Tastekin writes, “Kurds have already taken major steps toward a state structure with a constitution, a constituent assembly, popular committees, defense and security forces, and education and cultural institutions.” According to local sources, the Syrian government is content to allow some degree of local autonomy, such as the use of the Kurdish language in education, and allowing Asayish forces to handle local policing. But probably not much more than that.
This column reported last week on the Russian draft constitution, which suggested autonomy for Syria’s Kurdish regions, as well as the denial of top Russian officials that Moscow is endorsing autonomy.
Tastekin also interviewed a senior Asayish official who spoke of “Turkey’s intensifying threat against Rojava, saying that Ankara, together with Iraqi Kurdistan President Massoud Barzani, is trying to eradicate the autonomy movement in Rojava.”

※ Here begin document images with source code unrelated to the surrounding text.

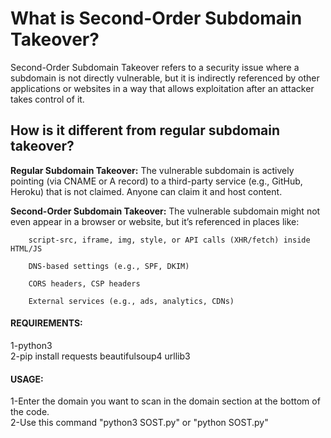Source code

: <h1> What is Second-Order Subdomain Takeover?</h1>

Second-Order Subdomain Takeover refers to a security issue where a subdomain is not directly vulnerable, but it is indirectly referenced by other applications or websites in a way that allows exploitation after an attacker takes control of it.
<h2> How is it different from regular subdomain takeover?</h2>

  <b>Regular Subdomain Takeover:</b> The vulnerable subdomain is actively pointing (via CNAME or A record) to a third-party service (e.g., GitHub, Heroku) that is not claimed. Anyone can claim it and host content.

  <b>Second-Order Subdomain Takeover:</b> The vulnerable subdomain might not even appear in a browser or website, but it’s referenced in places like:

        script-src, iframe, img, style, or API calls (XHR/fetch) inside HTML/JS

        DNS-based settings (e.g., SPF, DKIM)

        CORS headers, CSP headers

        External services (e.g., ads, analytics, CDNs)




<h4>REQUIREMENTS:</h4>
1-python3<br>
2-pip install requests beautifulsoup4 urllib3


<h4>USAGE:</h4>
1-Enter the domain you want to scan in the domain section at the bottom of the code.<br>
2-Use this command "python3 SOST.py" or "python SOST.py"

Despite the crisis in US-Turkey relations over Syria, Akyol observed a possible ideological affinity between Trump and Erdogan. He writes, “Trump’s populism resonates with the populism of Erdogan, creating an affinity of worldviews. When Trump condemns the ‘mainstream media,’ or his strategist Stephen Bannon says the media should ‘keep its mouth shut,’ Erdoganists see a very familiar style of strongman politics that they admire. When Trump condemns the conspiracies of ‘internal bankers,’ he says something that confirms the conspiracy theories of Turkey’s new ruling class. Basically, both Erdogan and Trump represent a nationalist, nativist, populist battle cry against the global liberal order, and this creates common ground between the two sides. The fact that Trump dislikes Islam while Erdogan champions it, apparently, is not important enough to disrupt this new transatlantic connection.” At least not yet.